A la suite du pape Benoît XVI qui, dans l’encyclique Caritas in
veritate, appelle de ses vœux « des formes d’activité économique
caractérisées par une part de gratuité et de communion », Elena Lasida a développé cette idée apparemment surprenante que
même « dans les relations marchandes le principe de gratuité et la
logique du don, comme expression de la fraternité, peuvent et doivent
trouver leur place à l’intérieur de l’activité économique normale » et
« pas seulement en dehors d’elle ou « après » elle ».

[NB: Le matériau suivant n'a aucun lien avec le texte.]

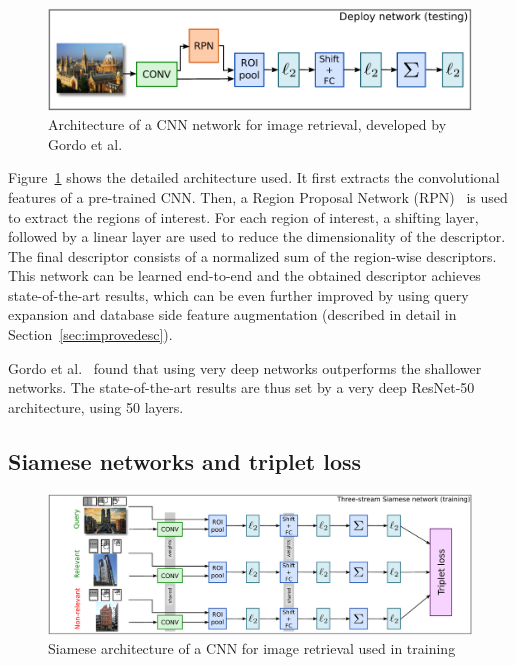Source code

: \begin{figure}
\includegraphics[width=\textwidth]{img/gordo_deepimageretrievaldeploy.png}
\caption{Architecture of a CNN network for image retrieval, developed by
Gordo et al.~\cite{gordo_deep_2016}
\label{fig:gordo_deploy}}
\end{figure}
Figure~\ref{fig:gordo_deploy} shows the detailed architecture used.
It first extracts the convolutional features of a pre-trained
CNN. Then, a Region Proposal Network (RPN)~\cite{ren_faster_2015} is
used to extract the regions of interest. For each region of interest,
a shifting layer, followed by a linear layer are used to reduce the
dimensionality of the descriptor.
The final descriptor consists of a normalized sum of the
region-wise descriptors. This network can be learned end-to-end and
the obtained descriptor achieves state-of-the-art results, which can
be even further improved by using query expansion and database side
feature augmentation (described in detail in Section~\ref{sec:improvedesc}).

Gordo et al.~\cite{gordo_deep_2016} found that using very deep networks
outperforms the shallower networks. The state-of-the-art results are
thus set by a very deep ResNet-50 architecture, using 50 layers.

\subsection{Siamese networks and triplet loss}
\begin{figure}
\includegraphics[width=\textwidth]{img/gordo_deepimageretrievalarc.png}
\caption{Siamese architecture of a CNN for image retrieval used in
training~\cite{gordo_deep_2016}
\label{fig:gordo_train}}
\end{figure}

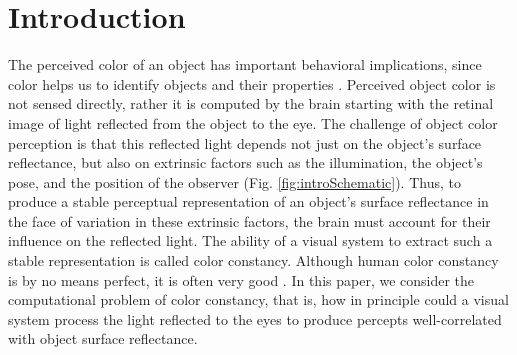 \documentclass{jov}
\begin{document}
\section{Introduction}
The perceived color of an object has important behavioral implications, since color helps us to identify objects and their properties \cite{Mollon89, Jacobs81}.
Perceived object color is not sensed directly, rather it is computed by the brain starting with the retinal image of light reflected from the object to the eye.
The challenge of object color perception is that this reflected light depends not just on the object's surface reflectance, but also on extrinsic factors such as the illumination, the object's pose,
and the position of the observer (Fig. \ref{fig:introSchematic}).
Thus, to produce a stable perceptual representation of an object's surface reflectance in the face of variation in these extrinsic factors, the brain must account for their influence on the reflected light.
The ability of a visual system to extract such a stable representation is called color constancy. Although human color constancy is by no means perfect, it is often very good \cite{FosterColorConstancy, BrainardColorConstancy}. 
In this paper, we consider the computational problem of color constancy, that is, how in principle could a visual system process the light reflected to the eyes to produce percepts well-correlated with object surface reflectance.
\end{document}
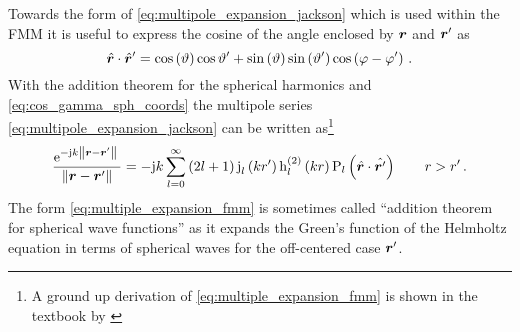 Towards the form of \eqref{eq:multipole_expansion_jackson} which is used within
the \ac{FMM} it is useful to express the cosine of the angle enclosed by
$\robs$ and $\rsrc$ as
\begin{equation}\label{eq:cos_gamma_sph_coords}
	\uv{r} \cdot \uv{r}^\prime =
	\cos \left(\vartheta\right) \cos \vartheta^\prime +
	\sin \left(\vartheta\right) \sin \left(\vartheta^\prime\right)
	\cos \left(\varphi - \varphi^\prime\right)
	\, .
\end{equation}
With the addition theorem for the spherical harmonics
\cite[(14.30.9)]{Olver2010} and \eqref{eq:cos_gamma_sph_coords} the multipole
series \eqref{eq:multipole_expansion_jackson} can be written
as\footnote{A ground up derivation of \eqref{eq:multiple_expansion_fmm} is
shown in the textbook by \textcite[414]{Stratton2007}}
\begin{equation}\label{eq:multiple_expansion_fmm}
	\frac{\exp{-\im k \rdiffNorm}}{\rdiffNorm} =
	-\im k \sum\limits_{l=0}^{\infty}
	\left(2l + 1\right)
	\sphbesselj{l}    \left( k r^\prime \right)
	\sphbesselh{2}{l} \left( k r        \right)
	\legendrepl{l} \left( \uv{r} \cdot \uv{r^\prime} \right)
	\qquad
	r > r^\prime
	\, .
\end{equation}
The form \eqref{eq:multiple_expansion_fmm} is sometimes called \enquote{addition
theorem for spherical wave functions} \cite[362]{Jin2015} as it expands the
Green's function of the Helmholtz equation in terms of spherical waves for the
off-centered case $\rsrc$.

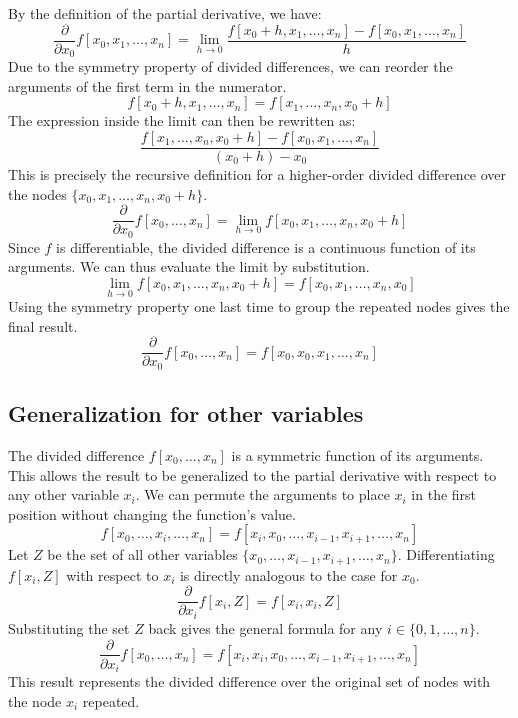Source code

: \documentclass[a4paper]{article}
\begin{document}
By the definition of the partial derivative, we have:
\[
\frac{\partial}{\partial x_0} f[x_0, x_1, \dots, x_n] = \lim_{h \to 0} \frac{f[x_0+h, x_1, \dots, x_n] - f[x_0, x_1, \dots, x_n]}{h}
\]
Due to the symmetry property of divided differences, we can reorder the arguments of the first term in the numerator.
\[
f[x_0+h, x_1, \dots, x_n] = f[x_1, \dots, x_n, x_0+h]
\]
The expression inside the limit can then be rewritten as:
\[
\frac{f[x_1, \dots, x_n, x_0+h] - f[x_0, x_1, \dots, x_n]}{(x_0+h) - x_0}
\]
This is precisely the recursive definition for a higher-order divided difference over the nodes $\{x_0, x_1, \dots, x_n, x_0+h\}$.
\[
\frac{\partial}{\partial x_0} f[x_0, \dots, x_n] = \lim_{h \to 0} f[x_0, x_1, \dots, x_n, x_0+h]
\]
Since $f$ is differentiable, the divided difference is a continuous function of its arguments. We can thus evaluate the limit by substitution.
\[
\lim_{h \to 0} f[x_0, x_1, \dots, x_n, x_0+h] = f[x_0, x_1, \dots, x_n, x_0]
\]
Using the symmetry property one last time to group the repeated nodes gives the final result.
\[
\frac{\partial}{\partial x_0} f[x_0, \dots, x_n] = f[x_0, x_0, x_1, \dots, x_n]
\]

\subsection*{Generalization for other variables}

The divided difference $f[x_0, \dots, x_n]$ is a symmetric function of its arguments. This allows the result to be generalized to the partial derivative with respect to any other variable $x_i$.
We can permute the arguments to place $x_i$ in the first position without changing the function's value.
\[
f[x_0, \dots, x_i, \dots, x_n] = f[x_i, x_0, \dots, x_{i-1}, x_{i+1}, \dots, x_n]
\]
Let $Z$ be the set of all other variables $\{x_0, \dots, x_{i-1}, x_{i+1}, \dots, x_n\}$. Differentiating $f[x_i, Z]$ with respect to $x_i$ is directly analogous to the case for $x_0$.
\[
\frac{\partial}{\partial x_i} f[x_i, Z] = f[x_i, x_i, Z]
\]
Substituting the set $Z$ back gives the general formula for any $i \in \{0, 1, \dots, n\}$.
\[
\frac{\partial}{\partial x_i} f[x_0, \dots, x_n] = f[x_i, x_i, x_0, \dots, x_{i-1}, x_{i+1}, \dots, x_n]
\]
This result represents the divided difference over the original set of nodes with the node $x_i$ repeated.
\end{document}
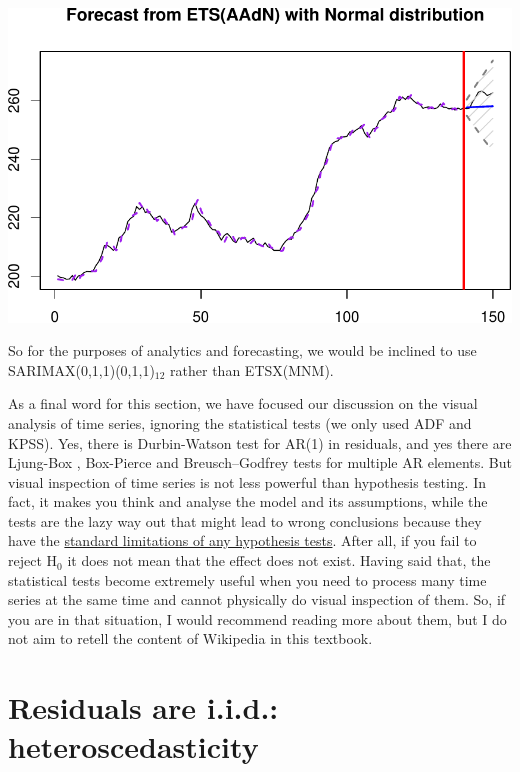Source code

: \documentclass[
]{book}
\theoremstyle{definition}
\theoremstyle{definition}
\theoremstyle{definition}
\theoremstyle{definition}
\theoremstyle{remark}
\begin{document}
\includegraphics{adam_files/figure-latex/unnamed-chunk-160-1.pdf}

So for the purposes of analytics and forecasting, we would be inclined to use SARIMAX(0,1,1)(0,1,1)\(_{12}\) rather than ETSX(MNM).

As a final word for this section, we have focused our discussion on the visual analysis of time series, ignoring the statistical tests (we only used ADF and KPSS). Yes, there is Durbin-Watson \citep{WikipediaDurbinWatson2021} test for AR(1) in residuals, and yes there are Ljung-Box \citep{WikipediaLjungBox2021}, Box-Pierce and Breusch--Godfrey \citep{WikipediaBreuschGodfrey2021} tests for multiple AR elements. But visual inspection of time series is not less powerful than hypothesis testing. In fact, it makes you think and analyse the model and its assumptions, while the tests are the lazy way out that might lead to wrong conclusions because they have the \protect\hyperlink{hypothesisTesting}{standard limitations of any hypothesis tests}. After all, if you fail to reject H\(_0\) it does not mean that the effect does not exist. Having said that, the statistical tests become extremely useful when you need to process many time series at the same time and cannot physically do visual inspection of them. So, if you are in that situation, I would recommend reading more about them, but I do not aim to retell the content of Wikipedia in this textbook.

\hypertarget{diagnosticsResidualsIIDHetero}{%
\section{Residuals are i.i.d.: heteroscedasticity}\label{diagnosticsResidualsIIDHetero}}
\end{document}
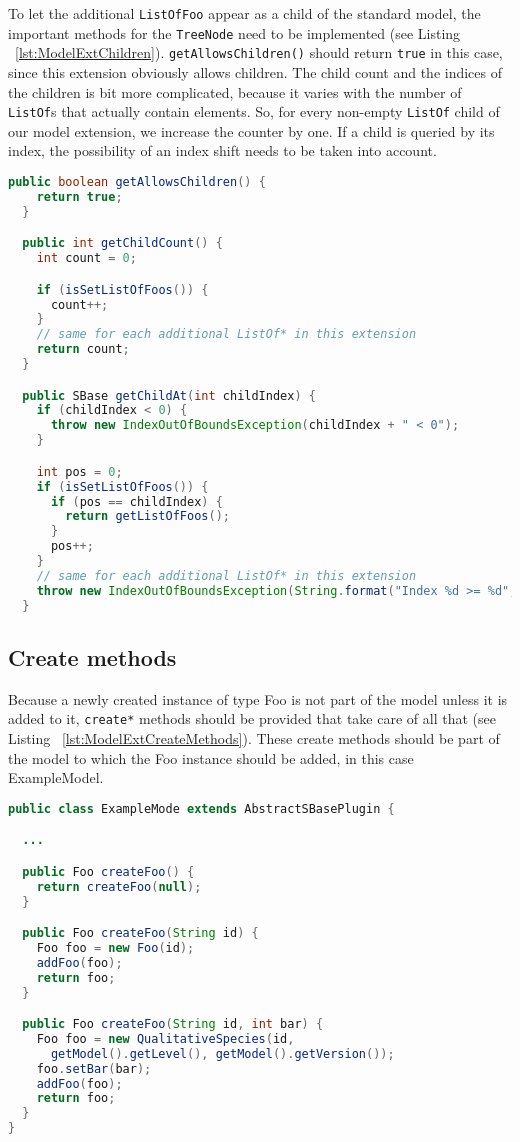 To let the additional \texttt{ListOfFoo} appear as a child of the standard model, the important methods for the \texttt{TreeNode} need to be implemented (see Listing ~\vref{lst:ModelExtChildren}).
\texttt{getAllowsChildren()} should return \texttt{true} in this case, since this extension obviously allows children.
The child count and the indices of the children is bit more complicated, because it varies with the number of \texttt{ListOf}s that actually contain elements.
So, for every non-empty \texttt{ListOf} child of our model extension, we increase the counter by one.
If a child is queried by its index, the possibility of an index shift needs to be taken into account.

\begin{lstlisting}[language=Java,caption={Methods which need to be implemented to make the children available in the extended model},label={lst:ModelExtChildren}]
  public boolean getAllowsChildren() {
    return true;
  }

  public int getChildCount() {
    int count = 0;

    if (isSetListOfFoos()) {
      count++;
    }
    // same for each additional ListOf* in this extension
    return count;
  }

  public SBase getChildAt(int childIndex) {
    if (childIndex < 0) {
      throw new IndexOutOfBoundsException(childIndex + " < 0");
    }

    int pos = 0;
    if (isSetListOfFoos()) {
      if (pos == childIndex) {
        return getListOfFoos();
      }
      pos++;
    }
    // same for each additional ListOf* in this extension
    throw new IndexOutOfBoundsException(String.format("Index %d >= %d", childIndex, +((int) Math.min(pos, 0))));
  }
\end{lstlisting}



\subsection{Create methods}

Because a newly created instance of type Foo is not part of the model unless it is added to it,
\texttt{create*} methods should be provided that take care of all that (see Listing ~\vref{lst:ModelExtCreateMethods}). 
These create methods should be part of the model to which the Foo instance should be added, in this case ExampleModel.

\begin{lstlisting}[language=Java,caption={Convenience method to retrieve the extended model},label={lst:ModelExtCreateMethods}]
public class ExampleMode extends AbstractSBasePlugin {

  ...

  public Foo createFoo() {
    return createFoo(null);
  }

  public Foo createFoo(String id) {
    Foo foo = new Foo(id);
    addFoo(foo);
    return foo;
  }

  public Foo createFoo(String id, int bar) {
    Foo foo = new QualitativeSpecies(id,
      getModel().getLevel(), getModel().getVersion());
    foo.setBar(bar);
    addFoo(foo);
    return foo;
  }
}
\end{lstlisting}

Elle apporte en soutien de cette thèse les travaux de trois auteurs:
Jacques Godbout, Karl
Polanyi et André Orléan qui montrent chacun à sa manière qu’il n’y a
pas nécessairement opposition entre la logique du don et celle du marché
mais qu’il peut y avoir des « passerelles » entre les deux comme c’est
le cas dans l’économie sociale et solidaire ou dans le commerce de
proximité où, à travers la circulation des biens, des relations, des
liens se créent. « C’est « la relation » mise au centre de chacune de ces
notions et pratiques, qui permet de relier don et marché et d’attribuer
à ce dernier une fonction de médiateur social. » Le don peut apparaître
comme « une forme de relation particulière qui, à travers […] la
logique marchande […] dépasse le seul transfert unilatéral ou
interindividuel pour devenir un vecteur à travers lequel se construit le
lien social. »
Cette vision peut paraître au moins déroutante mais nous savons tous que
« Le modèle capitalise actuel, fondé sur la financiarisation
généralisée, est aujourd’hui mis en cause. le désir exacerbé de
consommation, la désindustrialisation de larges espaces, l’accentuation
des dégradations environnementales et l’inégalité croissante dans la
répartition sont autant de signes de cette remise en cause radicale du
système. ». On pense que
l’économie est « le règne du prévisible et du maîtrisable » et que son
objectif est « l’équilibre » , mais il faut
bien constater que la frustration, l’insatisfaction, le déséquilibre
s’installent et qu’un immense malaise s’est emparé de la société. « Dans
notre monde obsédé par le « risque zéro » et la sécurité totale, on
cherche toujours à combler les manques, comme si la complétude était
l’état idéal. » Mais « on oublie ainsi que c’est le manque qui met en
route et que c’est la soif plutôt que la satisfaction qui est signe de
vie. » Que manque-t-il ? De quoi a-t-on soif ? La
réponse d’Elena Lasida est simple : nous avons soif de l’autre. En tout
cas, d’autre chose que le périssable, d’autre chose que de richesses
matérielles.
Face à l’individualisme qui pense l’autonomie comme indépendance, elle
invite à passer à l’autonomie comme interdépendance où « notre
expérience du collectif » prend une autre dimension : « Quand c’est la
seule autonomie individuelle qui est valorisée, le collectif est perçu
soit de manière instrumentale au service de l’individu (à plusieurs on
est plus fort), soit de manière sacrificielle (on se sacrifie pour les
autres). Or on découvre aujourd’hui que le collectif n’est ni la somme
des individus, ni une contrainte à l’autonomie individuelle, mais une
manière de se construire comme individu. […] La relation n’est plus
perçue comme « contrat » entre deux individus indépendants mais comme
« alliance ». Dans le contrat, on échange des biens et des services
équivalents. Dans l’alliance, on fait projet ensemble. Si le contrat est
motivé par la méfiance à l’égard de l’autre et soumis toujours à des
conditions, l’alliance est fondée sur la confiance réciproque et
inconditionnelle » L’alliance débouche sur une communion.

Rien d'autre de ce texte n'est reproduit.